Cusco, el valle Sur, aloja una serie de iglesias con impactantes imágenes que motivaron a la autora a describirlas.
Cuentan los cronistas que el 14 de noviembre de 1533, los españoles hicieron su ingreso a la capital incaica por el cerro Carmenca. Desde allí iniciaban su descenso hacia el valle del Cusco por el callejón que hoy se conoce como calle de la Conquista. Carmenca fue el primer sector donde se construyeron viviendas y se comenzó a implantar la nueva cultura, pero siguió siendo principalmente una parroquia de indios. En 1560, los españoles mandaron a erigir la iglesia bajo la advocación de la Gloriosa Santa Ana. Desde entonces, esta parroquia fue considerada el punto de entrada al Cusco, y nuestro ingreso a la vieja ciudad imperial será por el antiquísimo arco de Santa Ana, desde el que nos dirigimos barranca abajo hasta la Plaza de Armas, imponente conjunto edilicio donde se destacan el Templo de la Compañía de Jesús y la Catedral Basílica de la Virgen de la Asunción.

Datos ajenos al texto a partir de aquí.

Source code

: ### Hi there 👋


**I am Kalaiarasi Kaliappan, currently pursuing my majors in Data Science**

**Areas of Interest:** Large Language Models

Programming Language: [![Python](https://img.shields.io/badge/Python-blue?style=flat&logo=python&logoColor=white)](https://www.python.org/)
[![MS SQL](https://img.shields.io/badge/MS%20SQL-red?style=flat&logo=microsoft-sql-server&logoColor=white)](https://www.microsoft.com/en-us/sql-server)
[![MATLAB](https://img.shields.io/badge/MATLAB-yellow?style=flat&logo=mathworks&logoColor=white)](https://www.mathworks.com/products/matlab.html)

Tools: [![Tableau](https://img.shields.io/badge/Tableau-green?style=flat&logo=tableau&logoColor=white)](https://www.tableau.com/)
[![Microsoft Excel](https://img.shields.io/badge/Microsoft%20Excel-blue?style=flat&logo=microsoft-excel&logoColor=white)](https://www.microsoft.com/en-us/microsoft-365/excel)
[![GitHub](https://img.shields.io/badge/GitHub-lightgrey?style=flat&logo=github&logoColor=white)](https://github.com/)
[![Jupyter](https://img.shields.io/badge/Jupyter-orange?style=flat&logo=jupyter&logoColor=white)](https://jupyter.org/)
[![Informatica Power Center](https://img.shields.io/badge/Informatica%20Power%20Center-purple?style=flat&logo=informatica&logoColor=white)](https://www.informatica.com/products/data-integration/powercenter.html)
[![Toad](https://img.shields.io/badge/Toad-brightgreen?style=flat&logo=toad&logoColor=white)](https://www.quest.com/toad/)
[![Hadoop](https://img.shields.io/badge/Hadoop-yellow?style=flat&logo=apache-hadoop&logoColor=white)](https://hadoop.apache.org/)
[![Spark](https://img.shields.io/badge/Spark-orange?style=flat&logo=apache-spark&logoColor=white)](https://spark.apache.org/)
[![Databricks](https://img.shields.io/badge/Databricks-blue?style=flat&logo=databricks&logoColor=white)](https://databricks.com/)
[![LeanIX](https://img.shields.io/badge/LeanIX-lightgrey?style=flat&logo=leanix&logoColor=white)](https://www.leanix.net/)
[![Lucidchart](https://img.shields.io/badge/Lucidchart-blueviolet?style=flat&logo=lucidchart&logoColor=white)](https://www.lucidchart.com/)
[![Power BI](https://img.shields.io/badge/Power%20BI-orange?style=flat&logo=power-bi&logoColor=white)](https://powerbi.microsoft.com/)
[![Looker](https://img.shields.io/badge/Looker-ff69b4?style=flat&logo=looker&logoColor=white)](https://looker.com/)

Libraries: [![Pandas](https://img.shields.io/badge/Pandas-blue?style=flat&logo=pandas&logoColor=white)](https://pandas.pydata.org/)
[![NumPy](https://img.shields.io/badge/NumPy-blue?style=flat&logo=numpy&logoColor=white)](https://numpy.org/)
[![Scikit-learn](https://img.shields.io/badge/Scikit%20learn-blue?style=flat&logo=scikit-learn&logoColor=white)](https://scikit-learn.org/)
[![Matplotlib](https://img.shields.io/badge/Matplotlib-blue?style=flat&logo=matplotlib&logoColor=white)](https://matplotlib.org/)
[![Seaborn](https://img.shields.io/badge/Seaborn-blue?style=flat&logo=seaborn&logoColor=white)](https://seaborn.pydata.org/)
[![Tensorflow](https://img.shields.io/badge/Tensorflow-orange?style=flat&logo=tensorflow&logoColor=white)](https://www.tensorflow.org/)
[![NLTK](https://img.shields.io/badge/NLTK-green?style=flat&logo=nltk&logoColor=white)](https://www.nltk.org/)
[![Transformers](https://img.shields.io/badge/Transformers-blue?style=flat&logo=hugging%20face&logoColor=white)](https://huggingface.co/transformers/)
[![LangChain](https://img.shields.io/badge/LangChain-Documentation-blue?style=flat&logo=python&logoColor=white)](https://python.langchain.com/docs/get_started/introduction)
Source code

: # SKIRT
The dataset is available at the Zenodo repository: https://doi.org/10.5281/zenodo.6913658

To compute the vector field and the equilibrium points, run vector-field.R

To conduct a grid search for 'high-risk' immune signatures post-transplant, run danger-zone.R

Esas dos imponentes iglesias enfrentadas se miran de soslayo como en su momento midieron su poder pontífices y jesuitas…
El Templo de la Compañía de Jesús, construido en 1571 y reconstruido luego del terremoto en 1650, deslumbra con sus retablos barroco plateresco y churrigueresco, ubicados en bóvedas de medio punto y distribuidos a lo largo de la nave central, con decorados suntuosos en madera natural y policromada. El altar mayor se impone por sus tres cuerpos y sus columnas salomónicas cubiertas en pan de oro, como sus pinturas de arcángeles, tan típicos de la escuela cuzqueña. Entre los notables lienzos, cabe destacar el que representa el matrimonio de Martín García de Loyola (sobrino de san Ignacio de Loyola) con Beatriz Clara Coya (heredera de la corona de los incas), ubicado en el sotocoro. Fue este templo la base de una ruta de evangelización que los jesuitas emprendieron hacia el valle Sur de la ciudad y que hasta el día de hoy permanece poco frecuentada por el turismo y poco atendida por los estudiosos.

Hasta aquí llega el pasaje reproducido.